Brennstoffzellen können künftig für eine substanzielle CO2-Reduzierung im Verkehrsbereich sorgen. Auch wenn einzelne Produkte bereits jetzt verfügbar sind bzw. aus technischer Sicht kurz vor der Marktreife stehen, muss es zügig gelingen, eine Kostenparität mit den fossilen Antriebssystemen zu realisieren.

Können Sie die Anforderungen an die Präzision und Qualität erläutern?

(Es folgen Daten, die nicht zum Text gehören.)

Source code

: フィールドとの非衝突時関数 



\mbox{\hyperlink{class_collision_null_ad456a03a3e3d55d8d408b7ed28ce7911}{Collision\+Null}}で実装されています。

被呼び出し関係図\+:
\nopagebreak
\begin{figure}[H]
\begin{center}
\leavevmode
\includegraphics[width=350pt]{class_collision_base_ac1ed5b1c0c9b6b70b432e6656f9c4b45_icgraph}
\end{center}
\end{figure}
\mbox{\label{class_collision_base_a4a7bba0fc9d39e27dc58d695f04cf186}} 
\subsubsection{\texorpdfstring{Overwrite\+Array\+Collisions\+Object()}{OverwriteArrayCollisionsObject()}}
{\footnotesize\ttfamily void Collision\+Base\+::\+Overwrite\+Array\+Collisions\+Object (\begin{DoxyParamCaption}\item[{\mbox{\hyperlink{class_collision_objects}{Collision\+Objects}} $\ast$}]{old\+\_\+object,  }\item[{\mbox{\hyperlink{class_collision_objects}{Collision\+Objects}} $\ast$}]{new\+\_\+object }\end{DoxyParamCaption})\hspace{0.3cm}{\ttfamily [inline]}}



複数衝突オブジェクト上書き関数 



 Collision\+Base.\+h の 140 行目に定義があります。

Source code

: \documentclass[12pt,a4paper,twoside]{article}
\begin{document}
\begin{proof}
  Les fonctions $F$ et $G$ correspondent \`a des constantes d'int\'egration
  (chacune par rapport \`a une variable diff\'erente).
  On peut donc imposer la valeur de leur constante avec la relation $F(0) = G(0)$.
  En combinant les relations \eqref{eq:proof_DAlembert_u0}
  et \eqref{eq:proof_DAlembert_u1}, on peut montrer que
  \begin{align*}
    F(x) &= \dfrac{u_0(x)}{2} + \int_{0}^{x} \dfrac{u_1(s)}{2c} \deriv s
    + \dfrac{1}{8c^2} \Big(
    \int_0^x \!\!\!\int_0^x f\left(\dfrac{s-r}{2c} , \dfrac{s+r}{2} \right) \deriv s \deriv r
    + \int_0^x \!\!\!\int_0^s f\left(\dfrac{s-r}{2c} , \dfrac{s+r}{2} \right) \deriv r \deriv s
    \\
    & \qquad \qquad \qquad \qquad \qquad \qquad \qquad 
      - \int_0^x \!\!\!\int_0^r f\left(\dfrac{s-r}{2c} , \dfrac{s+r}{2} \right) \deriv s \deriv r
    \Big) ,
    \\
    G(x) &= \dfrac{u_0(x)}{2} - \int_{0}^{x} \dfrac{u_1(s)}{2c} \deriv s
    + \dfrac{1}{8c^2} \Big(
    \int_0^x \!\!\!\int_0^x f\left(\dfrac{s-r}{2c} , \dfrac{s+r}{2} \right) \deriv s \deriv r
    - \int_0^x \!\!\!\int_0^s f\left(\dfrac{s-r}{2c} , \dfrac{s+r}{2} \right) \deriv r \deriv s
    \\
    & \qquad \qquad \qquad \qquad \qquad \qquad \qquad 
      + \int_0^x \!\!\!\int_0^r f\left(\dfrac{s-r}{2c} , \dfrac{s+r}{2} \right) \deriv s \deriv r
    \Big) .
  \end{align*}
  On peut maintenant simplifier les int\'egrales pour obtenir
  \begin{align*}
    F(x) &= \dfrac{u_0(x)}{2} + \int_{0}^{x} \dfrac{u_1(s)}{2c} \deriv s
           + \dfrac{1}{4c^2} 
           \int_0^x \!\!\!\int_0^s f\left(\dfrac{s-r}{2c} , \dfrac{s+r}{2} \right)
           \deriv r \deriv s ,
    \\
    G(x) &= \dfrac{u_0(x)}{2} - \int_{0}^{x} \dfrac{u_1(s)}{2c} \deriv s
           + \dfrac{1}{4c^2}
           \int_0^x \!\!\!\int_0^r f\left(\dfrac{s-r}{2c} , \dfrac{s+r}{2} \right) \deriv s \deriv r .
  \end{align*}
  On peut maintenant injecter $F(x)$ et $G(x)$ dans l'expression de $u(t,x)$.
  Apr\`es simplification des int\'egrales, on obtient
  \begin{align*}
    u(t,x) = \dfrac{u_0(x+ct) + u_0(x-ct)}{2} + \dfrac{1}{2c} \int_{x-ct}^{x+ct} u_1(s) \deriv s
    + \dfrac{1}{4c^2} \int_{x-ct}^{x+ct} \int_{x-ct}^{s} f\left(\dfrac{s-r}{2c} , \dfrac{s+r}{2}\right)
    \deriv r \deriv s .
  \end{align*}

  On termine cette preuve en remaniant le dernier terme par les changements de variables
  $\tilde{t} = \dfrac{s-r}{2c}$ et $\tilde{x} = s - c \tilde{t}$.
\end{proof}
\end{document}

Zunächst einmal muss jede Zelle innerhalb einer Toleranz von 0,1 mm ausgerichtet werden. Zudem wird jedes Bauteil und jede Schicht wird auf Oberflächen- und Geometriefehler geprüft. Künftige Fertigungsszenarien erfordern eine vollständige Rückverfolgbarkeit des Prozesses, und bis ein Stapel versiegelt ist, müssen bei vielen Produkten die Reinraumstandards eingehalten werden. Darüber hinaus sind die Prüfverfahren für Zellen recht umfangreich, da sie sowohl Leckagen als auch elektrische Vorgänge abdecken müssen. Um die mit der Automatisierung verbundenen Herausforderungen zu bewältigen, hat Comau mehrere Labortests und Kundenkooperationen in der Praxis initiiert, bei denen wir viele der Kompetenzen und Fähigkeiten anwenden, die wir bei der Lieferung von Montagelinien für Rohkarosserien, Batteriemodule und Batteriepacks erworben haben.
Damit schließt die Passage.